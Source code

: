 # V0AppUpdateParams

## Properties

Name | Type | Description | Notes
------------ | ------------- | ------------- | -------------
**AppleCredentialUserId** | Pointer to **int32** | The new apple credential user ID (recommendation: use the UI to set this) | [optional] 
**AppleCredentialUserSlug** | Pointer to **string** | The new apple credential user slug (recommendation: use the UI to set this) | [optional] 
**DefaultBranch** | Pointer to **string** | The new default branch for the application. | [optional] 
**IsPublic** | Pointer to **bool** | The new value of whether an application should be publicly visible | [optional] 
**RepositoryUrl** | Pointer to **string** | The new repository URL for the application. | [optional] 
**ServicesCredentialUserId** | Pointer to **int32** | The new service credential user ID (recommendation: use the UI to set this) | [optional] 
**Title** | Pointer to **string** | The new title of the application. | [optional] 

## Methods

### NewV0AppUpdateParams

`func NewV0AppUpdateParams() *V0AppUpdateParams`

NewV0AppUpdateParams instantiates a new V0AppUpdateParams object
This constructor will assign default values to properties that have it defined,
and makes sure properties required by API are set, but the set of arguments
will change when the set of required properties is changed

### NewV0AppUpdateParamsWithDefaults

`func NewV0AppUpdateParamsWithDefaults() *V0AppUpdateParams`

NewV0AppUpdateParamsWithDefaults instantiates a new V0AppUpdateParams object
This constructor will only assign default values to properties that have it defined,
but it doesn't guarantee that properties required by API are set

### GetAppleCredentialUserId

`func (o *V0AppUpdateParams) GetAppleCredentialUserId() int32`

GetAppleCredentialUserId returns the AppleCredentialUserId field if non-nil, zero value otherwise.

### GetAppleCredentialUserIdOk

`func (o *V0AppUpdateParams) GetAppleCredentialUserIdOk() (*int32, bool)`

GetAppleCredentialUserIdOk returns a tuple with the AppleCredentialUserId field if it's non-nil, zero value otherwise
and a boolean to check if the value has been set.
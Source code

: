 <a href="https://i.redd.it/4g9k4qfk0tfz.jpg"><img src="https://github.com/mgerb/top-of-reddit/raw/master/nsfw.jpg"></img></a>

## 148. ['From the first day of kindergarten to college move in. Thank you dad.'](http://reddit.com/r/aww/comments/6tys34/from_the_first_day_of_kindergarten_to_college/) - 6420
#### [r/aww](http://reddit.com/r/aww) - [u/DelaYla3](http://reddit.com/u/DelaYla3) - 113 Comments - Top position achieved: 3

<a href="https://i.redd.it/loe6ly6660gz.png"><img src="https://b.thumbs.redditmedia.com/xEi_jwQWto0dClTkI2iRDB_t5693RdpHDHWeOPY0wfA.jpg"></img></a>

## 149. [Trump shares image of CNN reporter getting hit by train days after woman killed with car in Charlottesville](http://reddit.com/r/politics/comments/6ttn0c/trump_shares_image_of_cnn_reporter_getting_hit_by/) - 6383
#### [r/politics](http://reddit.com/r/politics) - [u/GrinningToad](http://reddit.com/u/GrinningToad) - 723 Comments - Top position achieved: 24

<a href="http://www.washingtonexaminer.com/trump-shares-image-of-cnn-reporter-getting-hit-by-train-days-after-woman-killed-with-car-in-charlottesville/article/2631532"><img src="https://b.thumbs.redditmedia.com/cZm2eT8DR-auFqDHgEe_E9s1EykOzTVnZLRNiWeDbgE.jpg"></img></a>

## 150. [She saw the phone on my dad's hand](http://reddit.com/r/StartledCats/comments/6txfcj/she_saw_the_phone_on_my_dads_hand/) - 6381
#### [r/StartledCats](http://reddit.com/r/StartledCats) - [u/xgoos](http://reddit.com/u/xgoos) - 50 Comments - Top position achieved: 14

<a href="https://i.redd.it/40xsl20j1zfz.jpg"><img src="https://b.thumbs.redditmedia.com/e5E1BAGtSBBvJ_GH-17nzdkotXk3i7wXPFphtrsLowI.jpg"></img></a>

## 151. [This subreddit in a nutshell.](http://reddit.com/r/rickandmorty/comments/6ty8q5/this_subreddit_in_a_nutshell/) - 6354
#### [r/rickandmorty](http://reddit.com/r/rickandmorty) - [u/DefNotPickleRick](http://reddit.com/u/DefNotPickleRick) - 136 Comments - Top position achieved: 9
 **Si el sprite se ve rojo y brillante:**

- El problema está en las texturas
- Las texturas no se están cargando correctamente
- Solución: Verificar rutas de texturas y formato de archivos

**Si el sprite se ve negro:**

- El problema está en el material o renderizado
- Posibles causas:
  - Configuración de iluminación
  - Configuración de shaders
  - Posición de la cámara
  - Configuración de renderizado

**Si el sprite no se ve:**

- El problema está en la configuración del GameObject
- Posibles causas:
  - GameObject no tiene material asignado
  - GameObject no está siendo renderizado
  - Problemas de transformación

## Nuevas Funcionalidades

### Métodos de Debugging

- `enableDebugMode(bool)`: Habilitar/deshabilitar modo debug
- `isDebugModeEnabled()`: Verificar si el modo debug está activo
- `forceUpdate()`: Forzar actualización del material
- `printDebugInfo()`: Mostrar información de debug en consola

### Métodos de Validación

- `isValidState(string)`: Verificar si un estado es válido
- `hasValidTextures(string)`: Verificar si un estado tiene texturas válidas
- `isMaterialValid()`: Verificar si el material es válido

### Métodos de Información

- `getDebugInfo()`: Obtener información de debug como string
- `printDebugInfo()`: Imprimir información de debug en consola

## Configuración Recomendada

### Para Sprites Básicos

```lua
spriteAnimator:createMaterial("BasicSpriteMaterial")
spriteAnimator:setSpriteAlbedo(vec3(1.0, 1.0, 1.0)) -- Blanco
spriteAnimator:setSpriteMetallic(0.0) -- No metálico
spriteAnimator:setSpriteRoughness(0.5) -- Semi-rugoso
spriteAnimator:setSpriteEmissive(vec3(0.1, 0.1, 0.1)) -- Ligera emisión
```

= About this exercise =
Read the listing. Copy each line that has the word "reporter" in it.

= Expected output =
## 149. [Trump shares image of CNN reporter getting hit by train days after woman killed with car in Charlottesville](http://reddit.com/r/politics/comments/6ttn0c/trump_shares_image_of_cnn_reporter_getting_hit_by/) - 6383
<a href="http://www.washingtonexaminer.com/trump-shares-image-of-cnn-reporter-getting-hit-by-train-days-after-woman-killed-with-car-in-charlottesville/article/2631532"><img src="https://b.thumbs.redditmedia.com/cZm2eT8DR-auFqDHgEe_E9s1EykOzTVnZLRNiWeDbgE.jpg"></img></a>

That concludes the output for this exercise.